Return to our July issue for a look at John Lovick's linking rings routine, a farewell to Brian Gillis, and high hopes for Justin Willman and Simon Coronel, coming soon to Indiana.
You once couldn't say this in August, but welcome to the Back to School issue of Little Egypt Magic. My grandkids are back at the grind already.
Reporting on the last weeks of summer, we enjoyed another MAGIC Live, a new book of professional magic from Steve Spill, Rob Zabrecky's Alphabet Talk in print, a killer comedy club performance from Justin Willman, and incredible magic on the screen from Danny Cole. Alas, and a fond farewell to my friend and photographer extraordinaire David Linsell. Too many obituaries this year!
Last month we discussed John Lovick's linking ring routine and his fondness for five-ring routines. Circa 1976, my boy Urchin favored a three-ring routine. See photo at the bottom.
BACK TO LAS VEGAS -- MAGIC Live 2018, the first post-magazine edition I have attended, is in the books and was another hit, with the usual transcendent moments. The theme this year was Questions, a choice I initially found, ah, questionable, but it grew on me over the course of four days of innovative programming, and I am pleased to cast this review as a sequence of interrogatives. Caveat: I shall mention only stuff I found out of the ordinary, that I actually attended, and that I actually stayed awake for (not easy as I get older). No disrespect is intended toward anyone or things not mentioned. If you were there, you were great. Uh, pinky swear?
For the record, the usual MAGIC Live elements were in place. My photo badge came out fine and quickly, the swag included a nice sweatshirt that many wore in the Orleans' A/C, and the notes may be the most complete set Stan has released.
Just in time for fall.
What's New? -- One of the neat things about MAGIC Live is that Stan persuades the dealers to hold off their big releases until his convention. It makes for exciting shopping. Amid what I am sure were many other treasures, I confined my dream shopping to the following dealers:
Vanishing, Inc.: My favorite booth! Josh and Andi set up a high tech environment populated with 21st-century packaging and the most new products. A few:
* Tom Stone's HUG/KILL routine, now complete with props.
Don't anyone breathe!
* Baffling Blocks Hotrod by Eric Leclerc. A paddle/hotrod made of LEGOs. $25. I bought one to wow my grandkid. See the Pete McCabe book for great patter.
Meir Yedid Magic: Meir had several new items --
It's a book! It's a hand!.
* Parade of Jokers, a precursor to B'Wave that is very direct.
Squash Publishing. Gabe Fajuri's booth offered two new books --
David Solomon demonstrates.
Genii. Richard Kaufman had a mockup of the Deland book to peruse, and he was taking pre-orders for it. Plus lots of books half price and Genii itself always a bargain.

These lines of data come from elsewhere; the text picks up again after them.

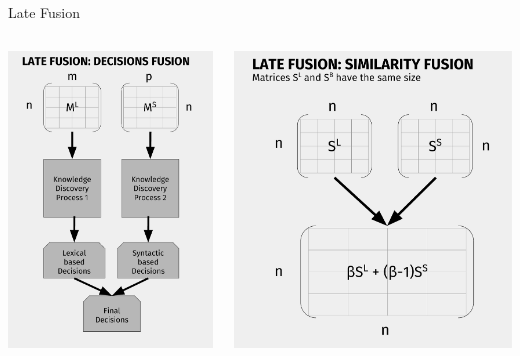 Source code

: \documentclass[10pt,xcolor=table]{beamer}
\begin{document}
\begin{frame}{Late Fusion}
\begin{columns}
	\center
	\begin{minipage}[c][0.5\textheight][c]{\linewidth}
	\centering
	\includegraphics[width=.9\linewidth]{image2/Chapitre3/lf1_diag.pdf}
	\end{minipage}
	\center
	\begin{minipage}[c][0.5\textheight][c]{\linewidth}
		\centering
	  	\includegraphics[width=.9\linewidth]{image2/Chapitre3/lf2_diag.pdf}

\end{minipage}
\end{columns}
\end{frame}
\end{document}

Magikraft. Martin Lewis now has Cardiographic as a close-up item. Fabulous. One of my friends went home very happy with one.
Collector's Workshop. Not a new item, but new to me. A spirit trumpet for $1295! Very spooky to hear it speak into your ear.
High tech voices from beyond.
How we listened to ghosts in the fifties.
What's Different? -- One of the things that sets MAGIC Live apart from the run of the mill conventions is unique presentations, experiences that transcend the usual magic shows or how-to lectures (and often invoking the name Richard Wiseman). A few that scored this year:
Splitting a dollar. Blake Vogt taught how to do this. Don't ask me why, but cool.
Haunted Coke cup. Special effects whiz Paul Kieve used Pepper's Ghost to create a "hologram" of a cup of Coke for Ghost the Musical. Not so easy!
The Cave You Fear Most. OK, kinda like a normal lecture, but Michael Weber on kid show magic? Specifically, how to create the single perfect moment for one kid, uniting magic with the act of giving. Michael had three methods: a paper tree with a candy production, a sand from nowhere and candy production, and the production of a table full of gifts. Could have used this a week earlier! (When my grandson turned five. But for the record I gave him a copy of Horrible Bear and I performed Lubor's Flying Carpet from Tenyo. He burst into laughter when he put on the glasses and saw me hovering in the air.) Later Michael drew dealer room crowds demonstrating from his trick set Ten.
Technology, Magic, and You. By Chad Long? What sounded like a serious topic quickly became a hilarious topic as Chad rolled out his "slide show from 1987" featuring the latest and greatest in the computer world.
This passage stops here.